What I'm unable to understand is why the authors didn't name it Mamba-S6 and use vague terminology in parts of the paper. Mamba-S6 would have been so much more descriptive, but hey, the genie is out of the bottle.

Husun Shujaat's avatar

Í had been reading the mamba paper, and it went all over my head. Read this after the paper, and this is so good, so easy to understand, and very well structured. Thank you!!

Mohamed Mabrok's avatar

Thank you. This was very helpful. The visualization is great.

Can you highlight how the matrices B, and C are parametrized and learned?

Thank you!

Maarten Grootendorst's avatar

I would definitely recommend the Annotated S4 - https://srush.github.io/annotated-s4/

It demonstrates, using JAX, how these matrices learn and are a great next step after reading through this visual guide. Going from a visual to a hands-on guide is a nice pipeline of learning.

Michael's avatar

Great article, I have a better understanding of the paper, 100 thanks to you. I am just wondering if you have an "advanced" vizu for the discretization process. Typically visualizing A and B on one side and Abar, Bbar on the other side for some simple matrices and for some time steps. I don't know if this is even possible but I am still trying to understand why Abar and Bbar are computed the way it is shown in the paper and why it discretizes the matrix. At the end of the day A, B, Abar, and Bbar are all matrices/vectors, so it is not clear to me what it means to discretize a matrix.

Shiyi's avatar

What a great tutorial with nice and clear figures!

MetaModeler's avatar

"Thanks so much! I really appreciated how clearly you explained State Space Models; the visuals were excellent. By the way, how did you create those awesome animated GIFs?

Carlos's avatar

Hi, I think the figure of the decoder is wrong. In the text you say that the FFN goes after MHA, but in the figure it is placed before, according to the arrow placed in the "Decoder" square.

bohr's avatar

In the GIF--Convolution Representation, I think the equation "y_2 = CAB x_0 ......" is wrong.After mutiplying the kernel, the equation should be "y_2 = CA^2Bx_0 ......"

Ivaylo Dimitrov's avatar

Hi Maarten!

Thank you very much for this post, I learned a lot reading it.

I just wanted to ask if in the section "Selectively Retain Information" the Shapes of matrices A B C are all DxN or rather that's true only for matrix C and matrices A and B are with shapes NxN and NxD respectfully.

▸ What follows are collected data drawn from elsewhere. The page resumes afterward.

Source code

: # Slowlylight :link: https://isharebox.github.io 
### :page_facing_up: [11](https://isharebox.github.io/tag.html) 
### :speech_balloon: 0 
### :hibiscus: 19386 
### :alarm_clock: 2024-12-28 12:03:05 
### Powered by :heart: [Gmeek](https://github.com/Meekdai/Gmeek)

Dr. Ashish Bamania's avatar

Very nicely explained! Thanks for this!

Walid Ahmed's avatar

Thanks

Can you please explain how the weidyj of the conv 1d is picked?

Sander's avatar

People like you who can explain very complex topics in undestandable, bitesized chunks are worth their weight in gold. thank you

James's avatar

Thank you so much for the well written visual guide.

Do you think writing the equation the following way is valid?

h(t) = Ah(t-1) + Bx(t)

y(t) = Ch(t) + Dx(t)

Swagata Ashwani's avatar

Such a well explained article! Thank you